EL ANIMAL EXTRAÑO Y EL TÍO DE LA MINA

Esta es leyenda que tuvo lugar  en la población de Uncía, ubicada en el Norte de Potosí  del Departamento de Potosí, capital de la provincia de Bustillos. Así cuentan nuestros abuelos acera de uno de los famosos Barones del estaño, Simón Patiño.
Este célebre personaje llegó del interior del país como asociado del empresario Oporto. Sus sueños de riqueza le llevaron a buscar otros sitios, para explotar el preciado mineral del estaño. Lo encontró en nuestras montañas, pero, cuando quiso trabajarlo, sele apareció el diablo en persona, quien decía ser el dueño de la mina, conocido como “el Tío”. Éste le propuso:

“Si quieres trabajar en mis montañas, tendrás que hacer lo que yo te pida; si aceptas el reto que propongo, podrás trabajar en estas minas sin que nadie te moleste, también serás muy rico y respetado. Por el contrario, si no me haces caso, serás mi esclavo mientras vivas y, cuando mueras, vendrás conmigo a las tinieblas de mi hogar”.

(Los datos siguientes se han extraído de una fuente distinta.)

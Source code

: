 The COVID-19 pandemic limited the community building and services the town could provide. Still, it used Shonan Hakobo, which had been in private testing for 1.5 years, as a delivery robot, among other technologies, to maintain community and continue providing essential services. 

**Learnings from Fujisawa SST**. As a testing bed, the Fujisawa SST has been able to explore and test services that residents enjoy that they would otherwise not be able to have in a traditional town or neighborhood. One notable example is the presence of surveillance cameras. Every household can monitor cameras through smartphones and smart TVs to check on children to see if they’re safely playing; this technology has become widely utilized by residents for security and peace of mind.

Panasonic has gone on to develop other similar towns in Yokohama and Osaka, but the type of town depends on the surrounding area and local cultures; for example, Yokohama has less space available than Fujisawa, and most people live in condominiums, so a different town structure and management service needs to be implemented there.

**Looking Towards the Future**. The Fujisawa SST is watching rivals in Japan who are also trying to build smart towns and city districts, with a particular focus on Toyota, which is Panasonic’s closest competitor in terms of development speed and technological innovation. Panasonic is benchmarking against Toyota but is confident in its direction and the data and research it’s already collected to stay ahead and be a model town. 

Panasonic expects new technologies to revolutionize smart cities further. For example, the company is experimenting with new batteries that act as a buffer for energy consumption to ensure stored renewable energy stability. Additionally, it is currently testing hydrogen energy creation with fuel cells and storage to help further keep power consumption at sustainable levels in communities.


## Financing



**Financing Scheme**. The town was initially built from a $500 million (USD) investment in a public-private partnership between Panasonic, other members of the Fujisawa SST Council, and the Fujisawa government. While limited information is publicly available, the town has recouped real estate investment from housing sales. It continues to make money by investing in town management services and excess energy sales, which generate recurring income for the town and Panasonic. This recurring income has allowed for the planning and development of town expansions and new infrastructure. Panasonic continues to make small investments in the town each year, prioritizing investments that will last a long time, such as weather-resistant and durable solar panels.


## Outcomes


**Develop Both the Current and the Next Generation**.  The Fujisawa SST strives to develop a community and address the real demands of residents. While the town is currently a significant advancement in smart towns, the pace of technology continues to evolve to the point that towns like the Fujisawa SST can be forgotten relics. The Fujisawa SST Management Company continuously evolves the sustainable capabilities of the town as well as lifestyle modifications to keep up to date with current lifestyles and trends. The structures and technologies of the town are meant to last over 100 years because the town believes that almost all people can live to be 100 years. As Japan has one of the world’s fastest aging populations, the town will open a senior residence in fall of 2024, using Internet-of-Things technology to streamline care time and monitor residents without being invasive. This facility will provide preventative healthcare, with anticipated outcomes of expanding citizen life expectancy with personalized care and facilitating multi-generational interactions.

Patiño, preocupado por lo que le propuso el tío de la mina, se marchó muy triste y comentó a con su esposa lo ocurrido. Pero ella lo animó a enfrentar al tío. Reanimado por las palabras de su compañera, al día siguiente, Patiño marchó al lugar acordado para el encuentro, dispuesto a enfrentar el reto:
-“¿Qué quieres que haga, Tío? Dímelo de una vez”. Entonces el Tío le contestó: “quiero que esta noche me traigas un animal que no sea conocido”. Patiño le respondió.

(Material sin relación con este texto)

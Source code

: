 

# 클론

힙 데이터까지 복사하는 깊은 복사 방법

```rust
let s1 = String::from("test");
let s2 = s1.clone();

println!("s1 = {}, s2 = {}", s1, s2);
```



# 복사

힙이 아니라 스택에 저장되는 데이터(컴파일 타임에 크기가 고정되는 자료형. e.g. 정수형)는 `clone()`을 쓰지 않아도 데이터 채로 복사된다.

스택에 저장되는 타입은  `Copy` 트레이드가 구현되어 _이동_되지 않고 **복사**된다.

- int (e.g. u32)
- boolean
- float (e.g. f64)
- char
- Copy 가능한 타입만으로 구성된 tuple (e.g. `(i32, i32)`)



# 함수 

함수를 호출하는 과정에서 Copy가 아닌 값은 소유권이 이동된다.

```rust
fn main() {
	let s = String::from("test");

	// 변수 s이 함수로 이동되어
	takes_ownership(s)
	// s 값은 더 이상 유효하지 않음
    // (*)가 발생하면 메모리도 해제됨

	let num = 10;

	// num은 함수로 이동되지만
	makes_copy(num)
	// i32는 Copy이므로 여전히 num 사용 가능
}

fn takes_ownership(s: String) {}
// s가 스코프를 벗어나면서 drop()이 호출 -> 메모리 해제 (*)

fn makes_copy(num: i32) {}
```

-“También debes presentarte a la contienda con otro animal no conocido”
El Tío aceptó, desapareciendo con una sonrisa malévola. Patiño, cabeza abajo y preocupado, pensaba en el animal que llevaría para el desafío. Sintiendo que las horas pasaban volando, después de tanto pensar, se le ocurrió una idea, aunque, aunque arriesgaba la vida ambos.
Entonces Patiño marchó con su conyugue a la mina donde le esperaba el tío, próximo al lugar del encuentro, escondió a su esposa, dejándole instrucciones de quitarse la ropa para cuando él volviera a buscarla.
El Tío presentó al zorro. Patiño lo reconoció rápidamente. Llegado su turno, va en busca de su esposa, para realizar el plan que había pensado cuidadosamente. Ingresa con su compañera desnuda, caminando a gatas, como un animal cuadrúpedo, con la cara cubierta por la larga cabellera y moviéndose, aterrorizada, de un lugar para otro. El Tío en vano quiso adivinar qué animal era aquél, por lo que, rendido, desapareció en la oscuridad de la mina con estas palabras:   
-“Eres un hombre inteligente, pero aún tienes que darme ofrenda de alcohol, coca, cigarro animales, pero, si te olvidas, me llevaré tu alma y también las de tus hermanos trabajadores”.
Hoy en día, todos los mineros entran a la mina con su coca y su cigarro y rinden tributo al Tío, ch’allando en su honor y ofreciéndole q’uwas con la sangre de llamas y corderos negros en algunos días festivos, como Navidad, Año Nuevo y, sobre todo, en carnaval.